By Jane Lanhee Lee
Santa Clara, California (Reuters) - Silicon Valley's U.S. Democratic Representative Ro Khanna and the director of the National Science Foundation (NSF) warned on Friday against delays to funding for U.S. research in the face of surging technology investment by rivals such as China.
While the CHIPS and Science Act authorized the NSF's budget of $81 billion over five years, which could double the annual budget by 2027, the foundation's director, Sethuraman Panchanathan, told Reuters he was concerned the funding could get delayed.
The bill was signed by President Joe Biden last year as the U.S. looks to bring back chip manufacturing and maintain a competitive edge on technologies against adversaries, in particular China.

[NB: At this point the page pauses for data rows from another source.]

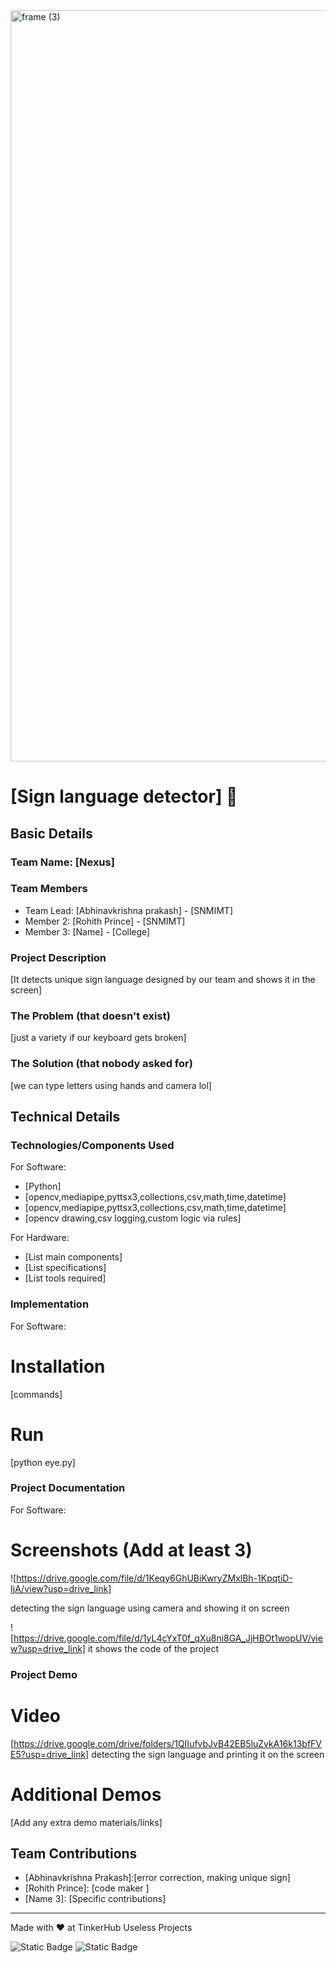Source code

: <img width="3188" height="1202" alt="frame (3)" src="https://github.com/user-attachments/assets/517ad8e9-ad22-457d-9538-a9e62d137cd7" />


# [Sign language detector] 🎯


## Basic Details
### Team Name: [Nexus]


### Team Members
- Team Lead: [Abhinavkrishna prakash] - [SNMIMT]
- Member 2: [Rohith Prince] - [SNMIMT]
- Member 3: [Name] - [College]

### Project Description
[It detects unique sign language designed by our team and shows it in the screen]

### The Problem (that doesn't exist)
[just a variety if our keyboard gets broken]

### The Solution (that nobody asked for)
[we can type letters using hands and camera lol]

## Technical Details
### Technologies/Components Used
For Software:
- [Python]
- [opencv,mediapipe,pyttsx3,collections,csv,math,time,datetime]
- [opencv,mediapipe,pyttsx3,collections,csv,math,time,datetime]
- [opencv drawing,csv logging,custom logic via rules]

For Hardware:
- [List main components]
- [List specifications]
- [List tools required]

### Implementation
For Software:
# Installation
[commands]

# Run
[python eye.py]

### Project Documentation
For Software:

# Screenshots (Add at least 3)
![https://drive.google.com/file/d/1Keqy6GhUBiKwryZMxlBh-1KpqtiD-IjA/view?usp=drive_link]

detecting the sign language using camera and showing it on screen 

![https://drive.google.com/file/d/1yL4cYxT0f_qXu8ni8GA_JjHBOt1wopUV/view?usp=drive_link]
it shows the code of the project






### Project Demo
# Video
[https://drive.google.com/drive/folders/1QIIufvbJvB42EB5luZvkA16k13bfFVE5?usp=drive_link]
detecting the sign language and printing it on the screen 

# Additional Demos
[Add any extra demo materials/links]

## Team Contributions
- [Abhinavkrishna Prakash]:[error correction, making unique sign]
- [Rohith Prince]: [code maker ]
- [Name 3]: [Specific contributions]

---
Made with ❤️ at TinkerHub Useless Projects 

![Static Badge](https://img.shields.io/badge/TinkerHub-24?color=%23000000&link=https%3A%2F%2Fwww.tinkerhub.org%2F)
![Static Badge](https://img.shields.io/badge/UselessProjects--25-25?link=https%3A%2F%2Fwww.tinkerhub.org%2Fevents%2FQ2Q1TQKX6Q%2FUseless%2520Projects)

"The time is now. This is an important moment not to cede leadership in any emerging technologies," Panchanathan said.
The NSF is a federal agency that funds a big portion of science and engineering, including research at universities.
It had a budget of $8.8 billion for the fiscal year of 2022, and Panchanathan said an increase in funding would help support the NSF's Directorate for Technology, Innovation and Partnerships, called TIP.

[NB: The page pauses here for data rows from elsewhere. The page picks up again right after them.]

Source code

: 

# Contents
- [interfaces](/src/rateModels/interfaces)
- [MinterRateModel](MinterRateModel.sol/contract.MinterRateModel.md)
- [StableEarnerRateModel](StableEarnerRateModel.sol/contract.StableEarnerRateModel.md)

TIP is the agency's first new directorate in more than 30 years and would help identify research, a lot of it already funded by the NSF, that can become technology products, he said.

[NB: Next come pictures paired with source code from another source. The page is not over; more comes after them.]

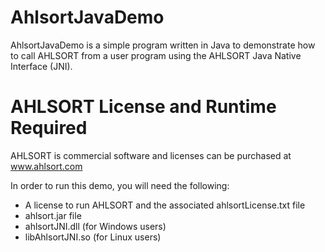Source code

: # AhlsortJavaDemo
AhlsortJavaDemo is a simple program written in Java to demonstrate how to call AHLSORT from a user program using the AHLSORT Java Native Interface (JNI).

# AHLSORT License and Runtime Required
AHLSORT is commercial software and licenses can be purchased at www.ahlsort.com

In order to run this demo, you will need the following:
- A license to run AHLSORT and the associated ahlsortLicense.txt file
- ahlsort.jar file
- ahlsortJNI.dll (for Windows users) 
- libAhlsortJNI.so (for Linux users)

The directorate would help build up an ecosystem of academics, corporates, venture capitalists, and others to help researchers and startups get off the ground.
Panchanathan and Khanna met nearly two dozen venture capitalists, startup CEOs, and some big tech firm executives in Santa Clara, California to discuss the CHIPS and Science Act.
"We're under-investing in science in America. We are at historic lows," Khanna told Reuters. "China is investing extraordinarily in these technologies that we would need to compete. And this is a first significant investment in that."